Existing home prices soared 45 percent from December 2019 to June 2022, the start of the pandemic to the summer peak in pricing, the biggest jump ever recorded in such a short window of time, according to Standard & Poor’s CoreLogic Case-Shiller Home Price Index.

In July, the same index recorded its first month-to-month price drop since January 2019, a relatively small decline of 0.3 percent — a sign that a reversal could be underway, though prices were still up a whopping 15.8 percent above July 2021.

Morgan Stanley, the investment management firm, predicted home prices will fall 7 percent, from the peak of pricing in June 2022 to December 2023. Moody’s Analytics expects prices to drop 10 percent, from June to summer 2024, but if a recession hits, an increasingly likely scenario, prices could drop 20 percent. In some supercharged markets, like Boise and Phoenix, Moody’s predicts prices could drop by more than 30 percent.

Another firm, John Burns Real Estate Consulting, predicted in May, when mortgage rates reached 5 percent, that national home prices would fall 10 percent through 2024. But with mortgage rates climbing higher, the cuts will be deeper, said Rick Palacios Jr., the company’s director of research.

“Affordability was the worst it’s ever been, and that was before 7 percent mortgage rates,” Mr. Palacios said, adding that the only option for sellers will be to cut prices.

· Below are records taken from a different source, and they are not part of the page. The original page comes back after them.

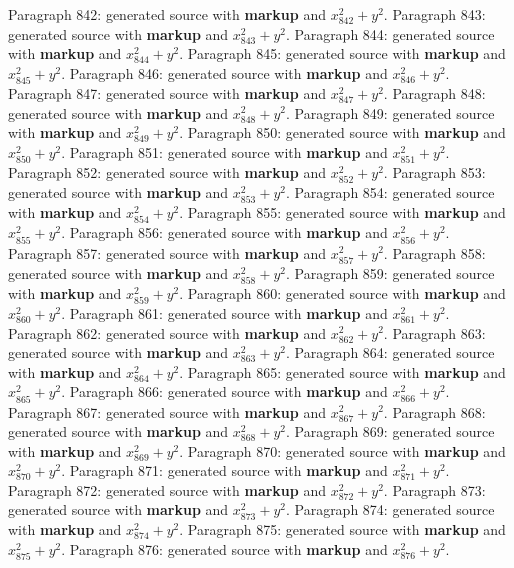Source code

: \documentclass{article}
\begin{document}
Paragraph 842: generated source with \textbf{markup} and $x_{842}^2 + y^2$.
Paragraph 843: generated source with \textbf{markup} and $x_{843}^2 + y^2$.
Paragraph 844: generated source with \textbf{markup} and $x_{844}^2 + y^2$.
Paragraph 845: generated source with \textbf{markup} and $x_{845}^2 + y^2$.
Paragraph 846: generated source with \textbf{markup} and $x_{846}^2 + y^2$.
Paragraph 847: generated source with \textbf{markup} and $x_{847}^2 + y^2$.
Paragraph 848: generated source with \textbf{markup} and $x_{848}^2 + y^2$.
Paragraph 849: generated source with \textbf{markup} and $x_{849}^2 + y^2$.
Paragraph 850: generated source with \textbf{markup} and $x_{850}^2 + y^2$.
Paragraph 851: generated source with \textbf{markup} and $x_{851}^2 + y^2$.
Paragraph 852: generated source with \textbf{markup} and $x_{852}^2 + y^2$.
Paragraph 853: generated source with \textbf{markup} and $x_{853}^2 + y^2$.
Paragraph 854: generated source with \textbf{markup} and $x_{854}^2 + y^2$.
Paragraph 855: generated source with \textbf{markup} and $x_{855}^2 + y^2$.
Paragraph 856: generated source with \textbf{markup} and $x_{856}^2 + y^2$.
Paragraph 857: generated source with \textbf{markup} and $x_{857}^2 + y^2$.
Paragraph 858: generated source with \textbf{markup} and $x_{858}^2 + y^2$.
Paragraph 859: generated source with \textbf{markup} and $x_{859}^2 + y^2$.
Paragraph 860: generated source with \textbf{markup} and $x_{860}^2 + y^2$.
Paragraph 861: generated source with \textbf{markup} and $x_{861}^2 + y^2$.
Paragraph 862: generated source with \textbf{markup} and $x_{862}^2 + y^2$.
Paragraph 863: generated source with \textbf{markup} and $x_{863}^2 + y^2$.
Paragraph 864: generated source with \textbf{markup} and $x_{864}^2 + y^2$.
Paragraph 865: generated source with \textbf{markup} and $x_{865}^2 + y^2$.
Paragraph 866: generated source with \textbf{markup} and $x_{866}^2 + y^2$.
Paragraph 867: generated source with \textbf{markup} and $x_{867}^2 + y^2$.
Paragraph 868: generated source with \textbf{markup} and $x_{868}^2 + y^2$.
Paragraph 869: generated source with \textbf{markup} and $x_{869}^2 + y^2$.
Paragraph 870: generated source with \textbf{markup} and $x_{870}^2 + y^2$.
Paragraph 871: generated source with \textbf{markup} and $x_{871}^2 + y^2$.
Paragraph 872: generated source with \textbf{markup} and $x_{872}^2 + y^2$.
Paragraph 873: generated source with \textbf{markup} and $x_{873}^2 + y^2$.
Paragraph 874: generated source with \textbf{markup} and $x_{874}^2 + y^2$.
Paragraph 875: generated source with \textbf{markup} and $x_{875}^2 + y^2$.
Paragraph 876: generated source with \textbf{markup} and $x_{876}^2 + y^2$.
\end{document}
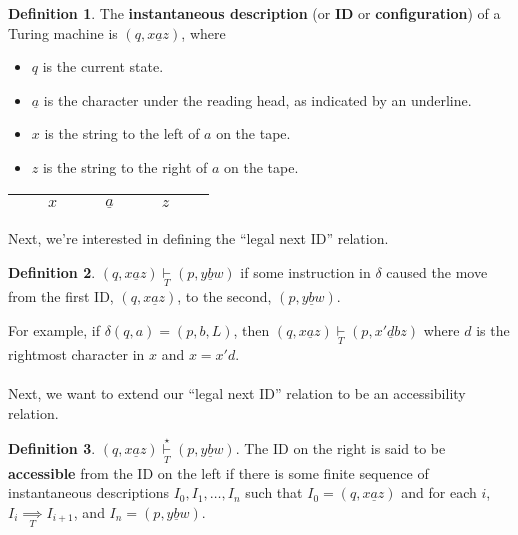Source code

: \documentclass[]{article}
\theoremstyle{definition}
\newtheorem*{defn}{Definition}
\begin{document}
      \begin{defn}
        The \textbf{instantaneous description} (or \textbf{ID} or \textbf{configuration}) of a Turing machine is $(q, x \underline{a}z)$, where
        \begin{itemize}
          \item $q$ is the current state.
          \item $\underline{a}$ is the character under the reading head, as indicated by an underline.
          \item $x$ is the string to the left of $a$ on the tape.
          \item $z$ is the string to the right of $a$ on the tape.
        \end{itemize}

        \begin{center}
          \begin{tabular}{|ccccc|c|ccccc|}
            \hline
            & & $x$ & & & $\underline{a}$ & & & $z$ & & \\ \hline
          \end{tabular}
        \end{center}
      \end{defn}

    Next, we're interested in defining the ``legal next ID'' relation.

    \begin{defn}
      $(q, x\underline{a}z) \underset{T}{\vdash} (p, y\underline{b}w)$ if some instruction in $\delta$ caused the move from the first ID, $(q, x\underline{a}z)$, to the second, $(p, y\underline{b}w)$.
    \end{defn}

    For example, if $\delta(q, a) = (p, b, L)$, then $(q, x\underline{a}z) \underset{T}{\vdash} (p, x'\underline{d}bz)$ where $d$ is the rightmost character in $x$ and $x = x'd$.
    \\ \\
    Next, we want to extend our ``legal next ID'' relation to be an accessibility relation.

    \begin{defn}
      $(q, x\underline{a}z) \underset{T}{\overset{\star}{\vdash}} (p, y\underline{b}w)$. The ID on the right is said to be \textbf{accessible} from the ID on the left if there is some finite sequence of instantaneous descriptions $I_0, I_1, \ldots, I_n$ such that $I_0 = (q, x\underline{a}z)$ and for each $i$, $I_i \underset{T}{\implies} I_{i + 1}$, and $I_n = (p, y\underline{b}w)$.
    \end{defn}
\end{document}
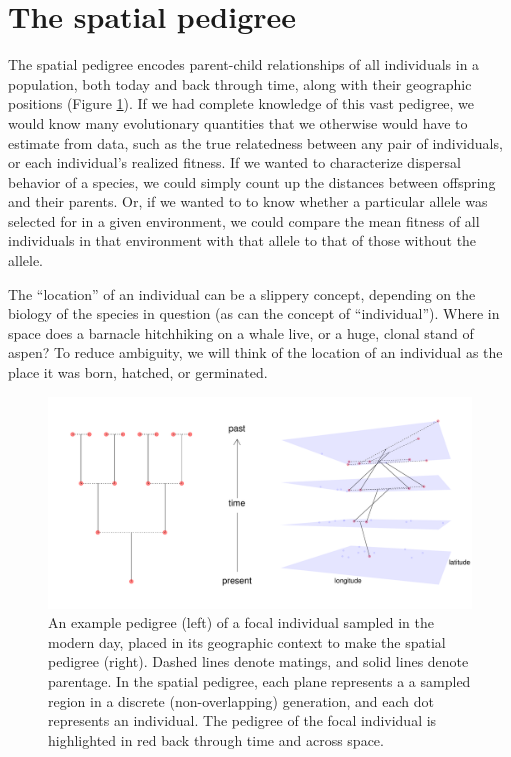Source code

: \documentclass{ar-1col}
\begin{document}
\section{The spatial pedigree}

The spatial pedigree 
encodes parent-child relationships of all individuals in a population,
both today and back through time,
along with their geographic positions (Figure \ref{spatial_pedigree}).
If we had complete knowledge of this vast pedigree,
we would know many evolutionary quantities
that we otherwise would have to estimate from data,
such as the true relatedness between any pair of individuals,
or each individual's realized fitness.
If we wanted to characterize dispersal behavior of a species,
we could simply count up the distances between offspring and their parents.
Or, if we wanted to to know whether a particular allele
was selected for in a given environment,
we could compare the mean fitness of all individuals in that environment with that allele
to that of those without the allele.

The ``location'' of an individual can be a slippery concept,
depending on the biology of the species in question
(as can the concept of ``individual'').
Where in space does a barnacle hitchhiking on a whale live, 
or a huge, clonal stand of aspen?
To reduce ambiguity,
we will think of the location of an individual as the place it was
born, hatched, or germinated.

\begin{figure}
    \centering
         \includegraphics[width=\linewidth]{figs/spatial_pedigree.pdf}
        \caption{
		An example pedigree (left) of a focal individual sampled in the modern day, 
	   	placed in its geographic context to make the spatial pedigree (right).
		Dashed lines denote matings, and solid lines denote parentage.
		In the spatial pedigree, 
		each plane represents a a sampled region in a discrete (non-overlapping) generation,
		and each dot represents an individual.
		The pedigree of the focal individual is highlighted in red 
		back through time and across space.
        }
        \label{spatial_pedigree}
\end{figure}
\end{document}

Other predictions are less dire. Rick Sharga, an executive vice president of market intelligence at ATTOM, a real estate data company, said he expects prices to fall about 5 percent over the next six to 12 months before stabilizing.

“This is about weakness in sales volume, more than sales prices,” Mr. Sharga said, adding that the forces that caused prices to plummet after the great recession — irresponsible lending and a glut of supply — aren’t in play. There is very limited inventory for sale, he said, and because the typical homeowner now has a mortgage with a low 3.5 percent interest rate, few would choose to sell today for fear of facing much higher borrowing costs on their next property.

“People are in wait-and-see mode, because the numbers don’t work out,” said Danielle Hale, the chief economist at Realtor.com.

Inventory has shot up since the summer, when mortgage rates started to climb, but still remains far below normal levels, Ms. Hale said. Active listings were up nearly 27 percent in September, compared to September 2021, but still 40 percent below September 2019, before the pandemic.

While few markets so far have given up price gains from last year, she said, big jumps in supply could be a precursor to price drops. The Phoenix metro area saw prices rise more than 4 percent in September, compared to September 2021, but inventory shot up 167 percent in the same period, the most among the 50 largest metros. It also had the biggest share of homes with price cuts, with two out of every five listings taking a trim — an average discount of nearly 8 percent, or about $47,000.